Racketes Anhörung war von einem großen Medienaufgebot begleitet. Wortlos und sichtlich bewegt hatte sie am Morgen das Gerichtsgebäude betreten. Im Anschluss an die vierstündige Vernehmung machte sie keine Angaben zu deren Inhalten. Auf die Frage, was sie über den italienischen Innenminister Matteo Salvini denke, den sie wegen Verleumdung und Anstachelung zu Hass verklagt hatte, antwortete sie lediglich: "Nichts". Ihre Anwälte hatten die Klage mit zahlreichen Zitaten aus Salvinis Twitter- und Facebook-Konten untermauert. Der Minister hatte sie wiederholt als Kriminelle und Piratin bezeichnet. Das Gericht dürfte in den kommenden Wochen entscheiden, ob es zum Prozess gegen Rackete kommt.

Mannschaftswechsel auf der "Sea-Watch 3"

Rackete wurde auch zum Vorwurf angehört, Anordnungen eines Kriegsschiffs nicht Folge geleistet zu haben.
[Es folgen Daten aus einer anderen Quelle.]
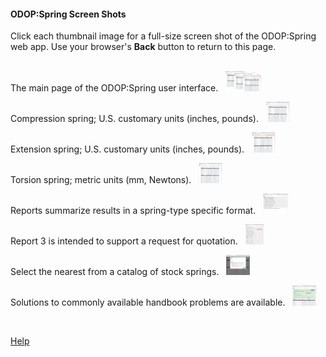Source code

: #### ODOP:Spring Screen Shots

Click each thumbnail image for a full-size screen shot of the ODOP:Spring web app. 
Use your browser's **Back** button to return to this page.  
&nbsp;   

The main page of the ODOP:Spring user interface. &nbsp; 
[<img height="32" src="../png/ScrCap_3TypeNoted.png">](../png/ScrCap_3TypeNoted.png "Compression, Extension & Torsion")  

Compression spring; U.S. customary units (inches, pounds). &nbsp; 
[<img height="32" src="../png/ScrCap_CompressionNoted.png">](../png/ScrCap_CompressionNoted.png "Compression spring main page")  

Extension spring; U.S. customary units (inches, pounds). &nbsp; 
[<img height="32" src="../png/ScrCap_ExtensionNoted.png">](../png/ScrCap_ExtensionNoted.png "Extension spring main page")  

Torsion spring; metric units (mm, Newtons). &nbsp; 
[<img height="32" src="../png/ScrCap_TorsionMetricNoted.png">](../png/ScrCap_TorsionMetricNoted.png "Torsion spring; metric units") 

Reports summarize results in a spring-type specific format. &nbsp; 
[<img height="32" src="../png/ScrCap_Report1Noted.png">](../png/ScrCap_Report1Noted.png "Report 1") 

Report 3 is intended to support a request for quotation. &nbsp; 
[<img height="32" src="../png/ScrCap_Report3Noted.png">](../png/ScrCap_Report3Noted.png "Report 3") 

Select the nearest from a catalog of stock springs. &nbsp; 
[<img height="32" src="../png/ScrCap_SelectCatalogNoted.png">](../png/ScrCap_SelectCatalogNoted.png "Select Catalog feature") 

Solutions to commonly available handbook problems are available. &nbsp; 
[<img height="32" src="../png/ScrCap_DemoScreenNoted.png">](../png/ScrCap_DemoScreenNoted.png "Example of a Demo page") 

  
&nbsp;   
    
[Help](../)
Im Fall einer Verurteilung in allen Anklagepunkten droht ihr eine hohe Haftstrafe. Nach Angaben ihres Anwalts Alessandro Gamberini ist Rackete nicht mehr Kapitänin der "Sea-Watch 3", da es einen Mannschaftswechsel gab.

Bei einer ersten Anhörung am 2. Juli hatte eine Untersuchungsrichterin den Vorwurf, die Kapitänin habe beim unerlaubten Anlegen Widerstand und Gewalt gegen ein Kriegsschiff angewendet, als weniger schwerwiegend als die Notwendigkeit erachtet, die geretteten Flüchtlinge in einen sicheren Hafen zu bringen. Daraufhin war Rackete aus dem nach ihrer Anlandung verhängten Hausarrest entlassen worden und hatte sich an einen geheimen Ort auf Sizilien zurückgezogen.

Rackete verlangte die Evakuierung aller in Libyen internierten Flüchtlinge

Die Staatsanwaltschaft von Agrigent legte gegen die Freilassung Berufung vor dem römischen Kassationshof ein. Damit will sie klären, wie Italien mit Seenotrettungsschiffen umgehen kann, die trotz Verbots in italienische Gewässer einfahren. Rackete selbst hatte in Interviews unter anderem die Evakuierung aller in Libyen internierten Flüchtlinge in ein sicheres Land verlangt. Die Innenminister der EU konnten sich unterdessen bei ihrem Treffen in Helsinki nicht auf einen Notfallmechanismus einigen und vertagten das Thema auf September.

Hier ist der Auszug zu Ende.